Rebecca Campbell Aug. 7, 2016, 11:42am


WASHINGTON (Legal Newsline) – Republican presidential nominee Donald Trump’s wife, Melania, recently delivered a speech at the Republican National Convention (RNC) in support of her husband’s nomination with many pointing out striking similarities to First Lady Michelle Obama’s 2008 Democratic National Convention (DNC) speech she gave in support of then-candidate Barack Obama. 

The question remains, however, would Michelle Obama have a legal claim against Melania Trump?

Mike Keyes, a partner at Dorsey law firm, who spoke to Legal Newsline, said he believes that Michelle Obama would have a claim.

“Assuming (Michelle) Obama owns the rights in her speech, yes, Michelle would have a claim for copyright infringement under U.S. law,” Keyes said.

While plagiarism and copyright infringement might seem like the same thing, the two are very different.
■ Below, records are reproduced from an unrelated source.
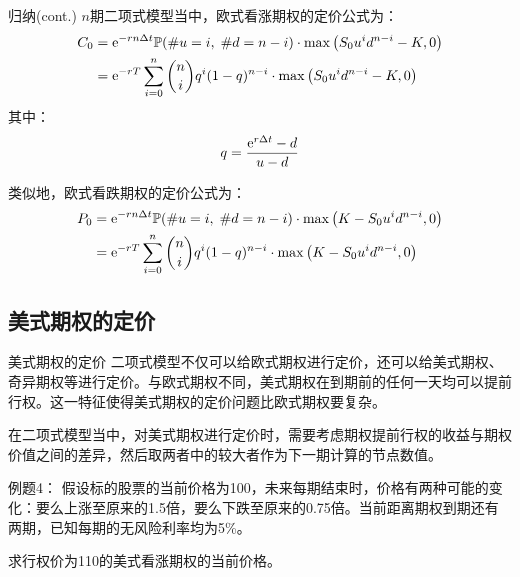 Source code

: \documentclass[t]{beamer}
\renewcommand{\Pr}{\mathbb{P}}
\begin{document}
\begin{frame}{归纳(cont.)}\small
$n$期二项式模型当中，欧式看涨期权的定价公式为：
\begin{equation*}
\begin{split}
C_0&= {\rm e}^{-rn\Delta t}\Pr(\#u=i,\;\#d=n-i)\cdot \max\left(S_0 u^id^{n-i}-K,0\right)\\
&={\rm e}^{-rT}\sum^n_{i=0}{n\choose i}q^i(1-q)^{n-i}\cdot \max\left(S_0 u^id^{n-i}-K,0\right)
\end{split}
\end{equation*} 
其中：
\[q=\frac{{\rm e}^{r\Delta t}-d}{u-d}\]

类似地，欧式看跌期权的定价公式为：
\begin{equation*}
\begin{split}
P_0&= {\rm e}^{-rn\Delta t}\Pr(\#u=i,\;\#d=n-i)\cdot \max\left(K-S_0 u^id^{n-i},0\right)\\
&={\rm e}^{-rT}\sum^n_{i=0}{n\choose i}q^i(1-q)^{n-i}\cdot \max\left(K-S_0 u^id^{n-i},0\right)
\end{split} 
\end{equation*}
\end{frame}

\subsection{美式期权的定价}
\begin{frame}{美式期权的定价}
	二项式模型不仅可以给欧式期权进行定价，还可以给美式期权、奇异期权等进行定价。与欧式期权不同，美式期权在到期前的任何一天均可以提前行权。这一特征使得美式期权的定价问题比欧式期权要复杂。

在二项式模型当中，对美式期权进行定价时，需要考虑期权提前行权的收益与期权价值之间的差异，然后取两者中的较大者作为下一期计算的节点数值。
\end{frame}

\begin{frame}{例题4：}
	假设标的股票的当前价格为100，未来每期结束时，价格有两种可能的变化：要么上涨至原来的1.5倍，要么下跌至原来的0.75倍。当前距离期权到期还有两期，已知每期的无风险利率均为5\%。

求行权价为110的美式看涨期权的当前价格。
\end{frame}
\end{document}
Whereas plagiarism is someone taking the work of someone else and claiming it as their own without attributing where they received the information from, copyright infringement goes one step further. Copyright infringement is when an individual is simply copying the protected work of another person without obtaining permission from them beforehand.

It’s alleged that Melania Trump’s speech plagiarized Michelle Obama’s speech, but was the speech given by Melania an act of copyright infringement?
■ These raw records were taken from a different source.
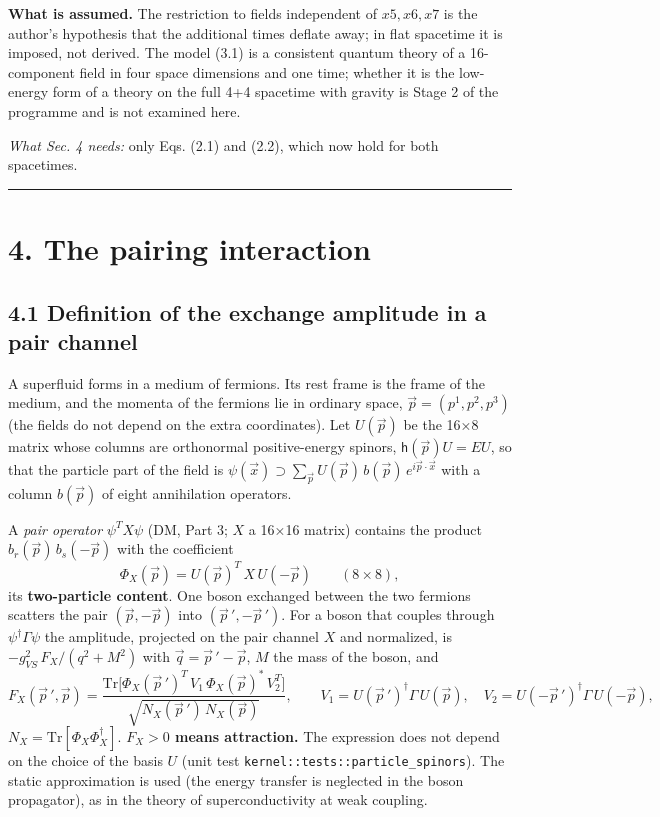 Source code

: \documentclass[
  10pt,
]{article}
\begin{document}
\textbf{What is assumed.} The restriction to fields independent of
\(x5,x6,x7\) is the author's hypothesis that the additional times
deflate away; in flat spacetime it is imposed, not derived. The model
(3.1) is a consistent quantum theory of a 16-component field in four
space dimensions and one time; whether it is the low-energy form of a
theory on the full 4+4 spacetime with gravity is Stage 2 of the
programme and is not examined here.

\emph{What Sec. 4 needs:} only Eqs. (2.1) and (2.2), which now hold for
both spacetimes.

\begin{center}\rule{0.5\linewidth}{0.5pt}\end{center}

\hypertarget{the-pairing-interaction}{%
\section{4. The pairing interaction}\label{the-pairing-interaction}}

\hypertarget{definition-of-the-exchange-amplitude-in-a-pair-channel}{%
\subsection{4.1 Definition of the exchange amplitude in a pair
channel}\label{definition-of-the-exchange-amplitude-in-a-pair-channel}}

A superfluid forms in a medium of fermions. Its rest frame is the frame
of the medium, and the momenta of the fermions lie in ordinary space,
\(\vec p=(p^1,p^2,p^3)\) (the fields do not depend on the extra
coordinates). Let \(U(\vec p)\) be the 16×8 matrix whose columns are
orthonormal positive-energy spinors, \(\mathsf h(\vec p)U=EU\), so that
the particle part of the field is
\(\psi(\vec x)\supset\sum_{\vec p}U(\vec p)\,b(\vec p)\,e^{i\vec p\cdot\vec x}\)
with a column \(b(\vec p)\) of eight annihilation operators.

A \emph{pair operator} \(\psi^TX\psi\) (DM, Part 3; \(X\) a 16×16
matrix) contains the product \(b_r(\vec p)\,b_s(-\vec p)\) with the
coefficient
\[\Phi_X(\vec p)=U(\vec p)^T\,X\,U(-\vec p)\qquad(8\times8),\tag{4.1}\]
its \textbf{two-particle content}. One boson exchanged between the two
fermions scatters the pair \((\vec p,-\vec p)\) into
\((\vec p\,',-\vec p\,')\). For a boson that couples through
\(\psi^\dagger\Gamma\psi\) the amplitude, projected on the pair channel
\(X\) and normalized, is \(-g_{VS}^2\,F_X/(q^2+M^2)\) with
\(\vec q=\vec p\,'-\vec p\), \(M\) the mass of the boson, and
\[F_X(\vec p\,',\vec p)=\frac{\mathrm{Tr}\big[\Phi_X(\vec p\,')^{T}\,V_1\,\Phi_X(\vec p)^{*}\,V_2^{T}\big]}{\sqrt{N_X(\vec p\,')\,N_X(\vec p)}},\qquad
V_1=U(\vec p\,')^\dagger\Gamma\,U(\vec p),\quad V_2=U(-\vec p\,')^\dagger\Gamma\,U(-\vec p),\tag{4.2}\]
\(N_X=\mathrm{Tr}[\Phi_X\Phi_X^\dagger]\). \textbf{\(F_X>0\) means
attraction.} The expression does not depend on the choice of the basis
\(U\) (unit test \texttt{kernel::tests::particle\_spinors}). The static
approximation is used (the energy transfer is neglected in the boson
propagator), as in the theory of superconductivity at weak coupling.
\end{document}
"The combination of enough words and phrases in a few sentences could conceivably support a copyright infringement claim," Keyes said.
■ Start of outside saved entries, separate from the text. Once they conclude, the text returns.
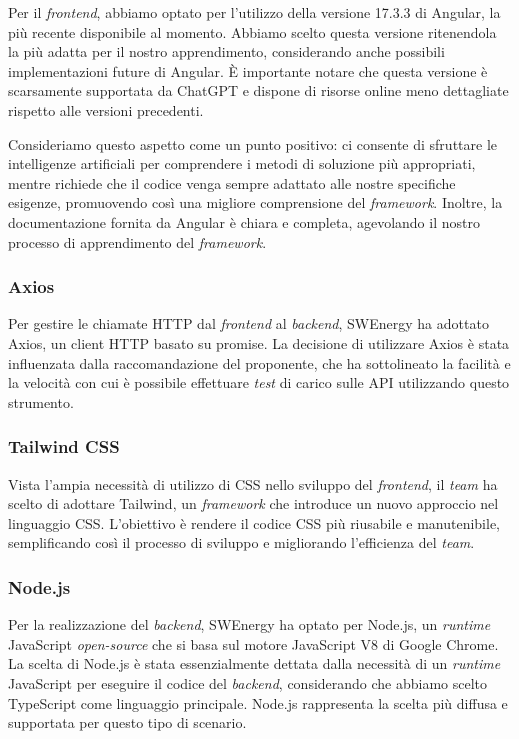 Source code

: Per il \textit{frontend}, abbiamo optato per l'utilizzo della versione 17.3.3 di
Angular, la più recente disponibile al momento. Abbiamo scelto questa versione
ritenendola la più adatta per il nostro apprendimento, considerando anche
possibili implementazioni future di Angular. È importante notare che questa
versione è scarsamente supportata da ChatGPT e dispone di risorse online meno
dettagliate rispetto alle versioni precedenti.

Consideriamo questo aspetto come un punto positivo: ci consente di sfruttare le
intelligenze artificiali per comprendere i metodi di soluzione più appropriati,
mentre richiede che il codice venga sempre adattato alle nostre specifiche
esigenze, promuovendo così una migliore comprensione del \textit{framework}.
Inoltre, la documentazione fornita da Angular è chiara e completa, agevolando il
nostro processo di apprendimento del \textit{framework}.

\subsubsection{Axios}

Per gestire le chiamate HTTP dal \textit{frontend} al \textit{backend}, SWEnergy
ha adottato Axios, un client HTTP basato su promise. La decisione di utilizzare
Axios è stata influenzata dalla raccomandazione del proponente, che ha
sottolineato la facilità e la velocità con cui è possibile effettuare \textit{test} di
carico sulle API utilizzando questo strumento.

\subsubsection{Tailwind CSS}

Vista l'ampia necessità di utilizzo di CSS nello sviluppo del \textit{frontend},
il \textit{team} ha scelto di adottare Tailwind, un \textit{framework} che introduce un
nuovo approccio nel linguaggio CSS. L'obiettivo è rendere il codice CSS più
riusabile e manutenibile, semplificando così il processo di sviluppo e
migliorando l'efficienza del \textit{team}.

\subsubsection{Node.js}

Per la realizzazione del \textit{backend}, SWEnergy ha optato per Node.js, un
\textit{runtime} JavaScript \textit{open-source} che si basa sul motore JavaScript V8 di
Google Chrome. La scelta di Node.js è stata essenzialmente dettata dalla
necessità di un \textit{runtime} JavaScript per eseguire il codice del
\textit{backend}, considerando che abbiamo scelto TypeScript come linguaggio
principale. Node.js rappresenta la scelta più diffusa e supportata per questo
tipo di scenario.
Of course, if such a claim was put forward there are a variety of damages that could be claimed; however, the standout damage that would be applicable in this situation would be statutory damages, which can range anywhere from $750 to $150,000.

In Keyes' opinion, while phrases such as "hard work," "passing on values to the next generation,"and "strength of one’s dreams," are not original expressions, Michelle Obama could claim protection in the arrangement and selection of these phrases. This is turn could become a problem for Melania Trump if a case was brought against her simply because her phrase selection and arrangement is similar to Michelle Obama’s 2008 speech.

“(It) seems like there would be a pretty decent chance of being able to establish infringement assuming that (Michelle) Obama could establish that her speech was original,” Keyes said. “But (Melania) Trump would have at least two defenses at her disposal: fair use and de minimis copying.”

Of course, the copyright to the speech would have had to have been registered with the U.S. Copyright Office before the opening night of the RNC for an act of infringement to have taken place and for statutory damages to be claimed.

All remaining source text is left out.